Route Britannia, the Journey South: A Spontaneous Bicycle Ride through Every County in Britain
Page 9
And then, all of a sudden, through the grey-white powdery murk a patch of blue sky appeared in front of me and the white snow clouds overhead peeled back like a magic curtain. The falling snow was illuminated by bright sunlight, the straggling flakes from the cloud that had now passed overhead. The site was surreal, snow appearing to tumble from a blue sky. Three sleek, black stallions in a field beside the road, still wet from the last twenty minutes of mad precipitation, gleamed as though they'd gone a bit pervy and donned latex outfits for a bit of horseplay. The sun shone brightly for half an hour, the road ahead clear but the hillsides only metres above me covered in snow. Millions of tiny lambs appeared and disappeared as they played around the snowline. The frosted moorlands were beautiful, like no landscape I'd seen anywhere in the world.

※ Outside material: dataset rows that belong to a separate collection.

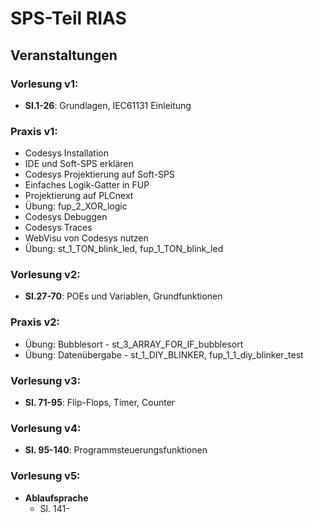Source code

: # SPS-Teil RIAS

## Veranstaltungen

### Vorlesung v1:
- **Sl.1-26**: Grundlagen, IEC61131 Einleitung

### Praxis v1:
- Codesys Installation
- IDE und Soft-SPS erklären
- Codesys Projektierung auf Soft-SPS
- Einfaches Logik-Gatter in FUP
- Projektierung auf PLCnext
- Übung: fup_2_XOR_logic
- Codesys Debuggen
- Codesys Traces
- WebVisu von Codesys nutzen
- Übung: st_1_TON_blink_led, fup_1_TON_blink_led

### Vorlesung v2:
- **Sl.27-70**: POEs und Variablen, Grundfunktionen

### Praxis v2:
- Übung: Bubblesort - st_3_ARRAY_FOR_IF_bubblesort
- Übung: Datenübergabe - st_1_DIY_BLINKER, fup_1_1_diy_blinker_test

### Vorlesung v3:
- **Sl. 71-95**: Flip-Flops, Timer, Counter

### Vorlesung v4:
- **Sl. 95-140**: Programmsteuerungsfunktionen

### Vorlesung v5:
- **Ablaufsprache**
  - Sl. 141-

By now I'd reached Gwynedd, the Welshest of Welsh counties, where 64% of locals are able to speak the local language. It is home to Snowdonia National Park, placed 181st in the Lonely Planet's World Top 500 Highlights. It's misplaced. Granada's over-rated Alhambra, with the repetitive Arabic scrawl on its internal walls because human figures are banned by Islamic dogma, comes in at number nine. Snowdonia is worthy of a much higher position than that.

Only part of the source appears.